Swan Hedged Equity

Risks to capital have rarely been greater with yields so low and equity market valuations so high.

We believe hedged equity is distinctly suited to help investors navigate this challenging capital market landscape.

Market risk is the possibility of an investor experiencing losses
due to factors that affect the overall performance of the financial
markets in which he or she is involved.

 

Market risk, also called ‘systematic risk,’ cannot be eliminated
through diversification, though it can be hedged against.

-INVESTOPEDIA

Our Hedged Equity Strategy – Investing Redefined®

Hedged equity strategies generally combine some underlying equity market exposure with a hedge to offset losses.

 

There are many ways to hedge equity: options contracts, futures contracts, and investments in other assets believed to be non-correlated to the underlying investment. Put options, for example, are inversely correlated to the underlying investment,  and therefore may serve as an effective hedge.

 

While hedging is often considered a short period tactic, long-term investors may want to consider the benefits of a long-term hedging strategy.

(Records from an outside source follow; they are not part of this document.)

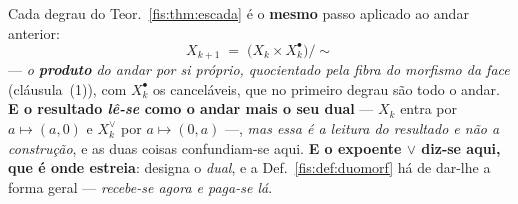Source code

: \documentclass[livro.tex]{subfiles}
\begin{document}
\begin{teorema}\label{fis:thm:tecidos}
Cada degrau do Teor.~\ref{fis:thm:escada} é o \textbf{mesmo} passo aplicado ao
andar anterior:
\[
\boxed{\;X_{k+1}\;=\;\bigl(X_k\times X_k^{\bullet}\bigr)\big/\!\sim\;}
\]
--- \emph{o \textbf{produto} do andar por si próprio, quocientado pela fibra do
morfismo da face} (cláusula~(1)), com $X_k^{\bullet}$ os canceláveis, que no
primeiro degrau são todo o andar. \textbf{E o resultado \emph{lê-se} como o andar
mais o seu dual} --- $X_k$ entra por $a\mapsto(a,0)$ e $X_k^{\vee}$ por
$a\mapsto(0,a)$ ---, \emph{mas essa é a leitura do resultado e não a construção}, e
as duas coisas confundiam-se aqui. \textbf{E o expoente $\vee$ diz-se aqui, que é
onde estreia}: designa o \emph{dual}, e a Def.~\ref{fis:def:duomorf} há de dar-lhe
a forma geral --- \emph{recebe-se agora e paga-se lá}.


\end{teorema}
\end{document}
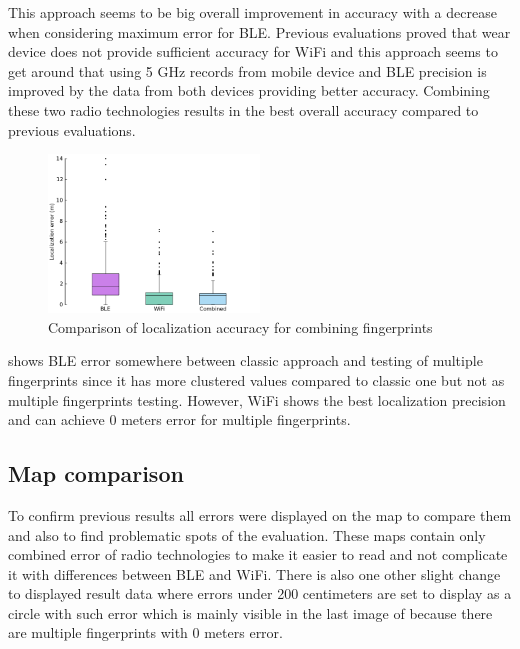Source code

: This approach seems to be big overall improvement in accuracy with a decrease when considering maximum error for BLE. Previous evaluations proved that wear device does not provide sufficient accuracy for WiFi and this approach seems to get around that using 5 GHz records from mobile device and BLE precision is improved by the data from both devices providing better accuracy. Combining these two radio technologies results in the best overall accuracy compared to previous evaluations.

\begin{figure}[h!]
	\begin{centering}
		\includegraphics[width=0.5\textwidth]{img/wknn_errors_combined}
		\par\end{centering}
	\caption{Comparison of localization accuracy for combining fingerprints}
	\label{fig08c06}
\end{figure}

 shows BLE error somewhere between classic approach and testing of multiple fingerprints since it has more clustered values compared to classic one but not as multiple fingerprints testing. However, WiFi shows the best localization precision and can achieve 0 meters error for multiple fingerprints. 

\subsection{Map comparison}\label{sec:MapComparison}
To confirm previous results all errors were displayed on the map to compare them and also to find problematic spots of the evaluation. These maps contain only combined error of radio technologies to make it easier to read and not complicate it with differences between BLE and WiFi. There is also one other slight change to displayed result data where errors under 200 centimeters are set to display as a circle with such error which is mainly visible in the last image of  because there are multiple fingerprints with 0 meters error.

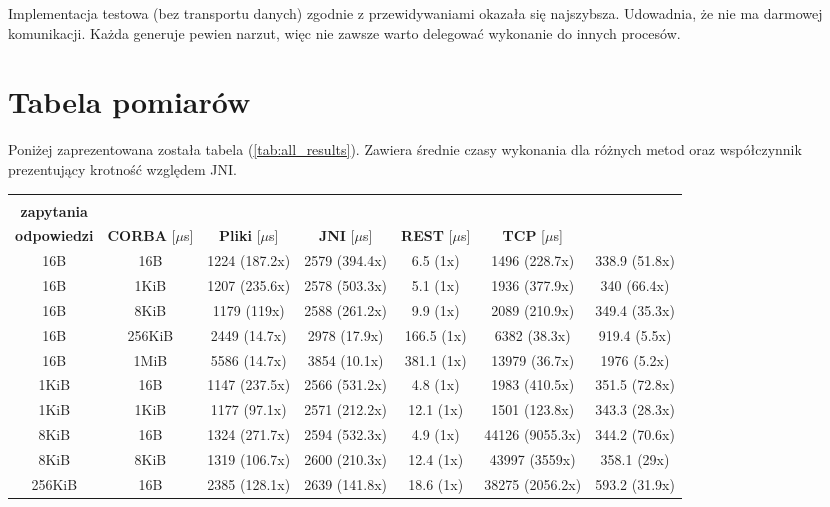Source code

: Implementacja testowa (bez transportu danych) zgodnie z przewidywaniami okazała się najszybsza. Udowadnia, że nie ma darmowej komunikacji. Każda generuje pewien narzut, więc nie zawsze warto delegować wykonanie do innych procesów.


\section{Tabela pomiarów}

Poniżej zaprezentowana została tabela (\ref{tab:all_results}). Zawiera średnie czasy wykonania dla różnych metod oraz współczynnik prezentujący krotność względem JNI.

\begin{longtable}{|c|c|c|c|c|c|c|}
    \hline
    \begin{tabular}{@{}c@{}} \textbf{Rozmiar} \\ \textbf{zapytania} \end{tabular} & \begin{tabular}{@{}c@{}} \textbf{Rozmiar} \\ \textbf{odpowiedzi} \end{tabular} & \textbf{CORBA} [$\mu$s] & \textbf{Pliki} [$\mu$s] & \textbf{JNI} [$\mu$s] & \textbf{REST} [$\mu$s] & \textbf{TCP} [$\mu$s] \\
    \hline
    16B & 16B & 1224 (187.2x) & 2579 (394.4x) & 6.5 (1x) & 1496 (228.7x) & 338.9 (51.8x) \\
    16B & 1KiB & 1207 (235.6x) & 2578 (503.3x) & 5.1 (1x) & 1936 (377.9x) & 340 (66.4x) \\
    16B & 8KiB & 1179 (119x) & 2588 (261.2x) & 9.9 (1x) & 2089 (210.9x) & 349.4 (35.3x) \\
    16B & 256KiB & 2449 (14.7x) & 2978 (17.9x) & 166.5 (1x) & 6382 (38.3x) & 919.4 (5.5x) \\
    16B & 1MiB & 5586 (14.7x) & 3854 (10.1x) & 381.1 (1x) & 13979 (36.7x) & 1976 (5.2x) \\
    1KiB & 16B & 1147 (237.5x) & 2566 (531.2x) & 4.8 (1x) & 1983 (410.5x) & 351.5 (72.8x) \\
    1KiB & 1KiB & 1177 (97.1x) & 2571 (212.2x) & 12.1 (1x) & 1501 (123.8x) & 343.3 (28.3x) \\
    8KiB & 16B & 1324 (271.7x) & 2594 (532.3x) & 4.9 (1x) & 44126 (9055.3x) & 344.2 (70.6x) \\
    8KiB & 8KiB & 1319 (106.7x) & 2600 (210.3x) & 12.4 (1x) & 43997 (3559x) & 358.1 (29x) \\
    256KiB & 16B & 2385 (128.1x) & 2639 (141.8x) & 18.6 (1x) & 38275 (2056.2x) & 593.2 (31.9x) \\

\end{longtable}
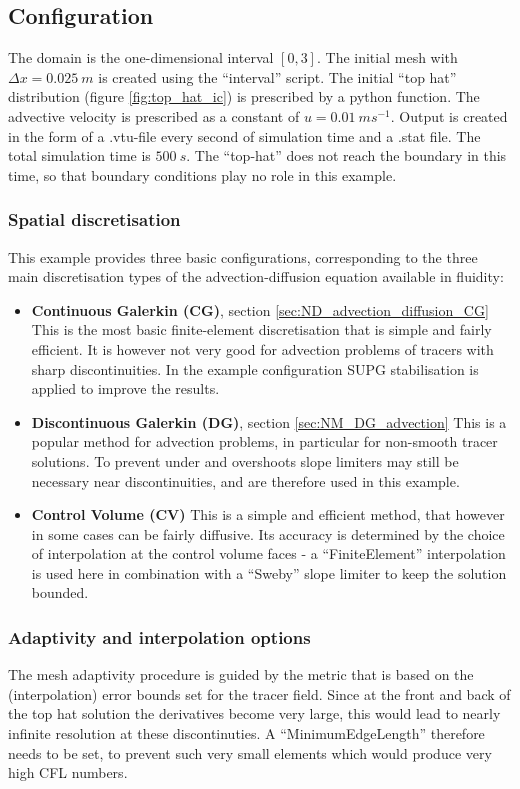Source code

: \subsection{Configuration}
The domain is the one-dimensional interval $[0,3]$. The initial 
mesh with $\Delta x=0.025~m$ is created using the ``interval'' 
script. The initial ``top hat'' distribution (figure \ref{fig:top_hat_ic}) is 
prescribed by a python function. The advective velocity is 
prescribed as a constant of $u=0.01~ms^{-1}$. Output is created
in the form of a .vtu-file every second of simulation time
and a .stat file. The total simulation time is $500~s$. 
The ``top-hat'' does not reach the boundary in this time, so that
boundary conditions play no role in this example.

\subsubsection{Spatial discretisation}
This example provides three basic configurations, corresponding to
the three main discretisation types of the advection-diffusion equation
available in fluidity:
\begin{itemize}
\item {\bf Continuous Galerkin (CG)}, section \ref{sec:ND_advection_diffusion_CG}
This is the most basic finite-element discretisation that is simple 
and fairly efficient. It is however not very good for advection problems
of tracers with sharp discontinuities. In the example configuration
SUPG stabilisation is applied to improve the results.
\item {\bf Discontinuous Galerkin (DG)}, section \ref{sec:NM_DG_advection}
This is a popular method for advection problems, in particular 
for non-smooth tracer solutions. To prevent under and overshoots
slope limiters may still be necessary near discontinuities, and are
therefore used in this example.
\item {\bf Control Volume (CV)}
This is a simple and efficient method, that however in some cases 
can be fairly diffusive. Its accuracy is determined by the choice 
of interpolation at the control volume faces - a ``FiniteElement''
interpolation is used here in combination with a ``Sweby'' slope 
limiter to keep the solution bounded. 
\end{itemize}

\subsubsection{Adaptivity and interpolation options}
The mesh adaptivity procedure is guided by the metric that is based on
the (interpolation) error bounds set for the tracer field. Since at 
the front and back of the top hat solution the derivatives 
become very large, this would lead to nearly infinite resolution at these
discontinuties. A ``MinimumEdgeLength'' therefore needs to be set, to prevent
such very small elements which would produce very high CFL numbers.

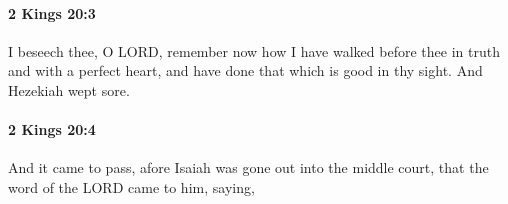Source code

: 		\paragraph{2 Kings 20:3} %
			\label{2KINGS-20-3}

			I beseech thee, O LORD, remember now how I have walked before thee in truth and with a perfect heart, and have done that which is good in thy sight. And Hezekiah wept sore.


		\paragraph{2 Kings 20:4} %
			\label{2KINGS-20-4}

			And it came to pass, afore Isaiah was gone out into the middle court, that the word of the LORD came to him, saying,


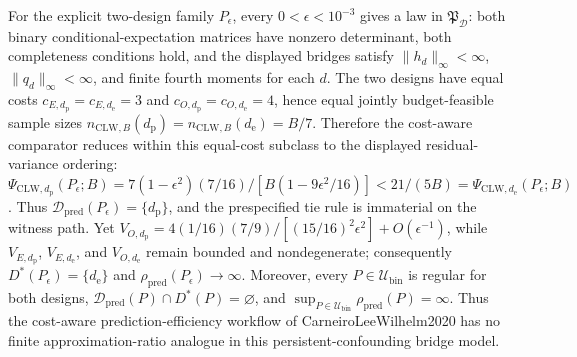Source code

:For the explicit two-design family \(P_{\epsilon}\), every \(0<\epsilon<10^{-3}\) gives a law in \(\mathfrak P_{\mathcal D}\): both binary conditional-expectation matrices have nonzero determinant, both completeness conditions hold, and the displayed bridges satisfy \(\|h_d\|_{\infty}<\infty\), \(\|q_d\|_{\infty}<\infty\), and finite fourth moments for each \(d\). The two designs have equal costs \(c_{E,d_{\mathrm p}}=c_{E,d_{\mathrm e}}=3\) and \(c_{O,d_{\mathrm p}}=c_{O,d_{\mathrm e}}=4\), hence equal jointly budget-feasible sample sizes \(n_{\mathrm{CLW},B}(d_{\mathrm p})=n_{\mathrm{CLW},B}(d_{\mathrm e})=B/7\). Therefore the cost-aware comparator reduces within this equal-cost subclass to the displayed residual-variance ordering: \(\Psi_{\mathrm{CLW},d_{\mathrm p}}(P_{\epsilon};B)=7(1-\epsilon^2)(7/16)/[B(1-9\epsilon^2/16)]<21/(5B)=\Psi_{\mathrm{CLW},d_{\mathrm e}}(P_{\epsilon};B)\). Thus \(\mathcal D_{\mathrm{pred}}(P_{\epsilon})=\{d_{\mathrm p}\}\), and the prespecified tie rule is immaterial on the witness path. Yet \(V_{O,d_{\mathrm p}}=4(1/16)(7/9)/[(15/16)^2\epsilon^2]+O(\epsilon^{-1})\), while \(V_{E,d_{\mathrm p}}\), \(V_{E,d_{\mathrm e}}\), and \(V_{O,d_{\mathrm e}}\) remain bounded and nondegenerate; consequently \(D^*(P_{\epsilon})=\{d_{\mathrm e}\}\) and \(\rho_{\mathrm{pred}}(P_{\epsilon})\to\infty\). Moreover, every \(P\in\mathcal U_{\mathrm{bin}}\) is regular for both designs, \(\mathcal D_{\mathrm{pred}}(P)\cap D^*(P)=\varnothing\), and \(\sup_{P\in\mathcal U_{\mathrm{bin}}}\rho_{\mathrm{pred}}(P)=\infty\). Thus the cost-aware prediction-efficiency workflow of CarneiroLeeWilhelm2020 has no finite approximation-ratio analogue in this persistent-confounding bridge model.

Our Defined Risk Strategy is a distinct approach to hedged equity that remains always invested and always hedged.

 

We apply a unique hedging process that actively manages longer-term put options to directly address market risk, seeking to provide long-term investors with a smoother investment experience.

 

Since 1997, our Defined Risk approach to hedged equity has redefined the risk/return profile of long-term equity investing.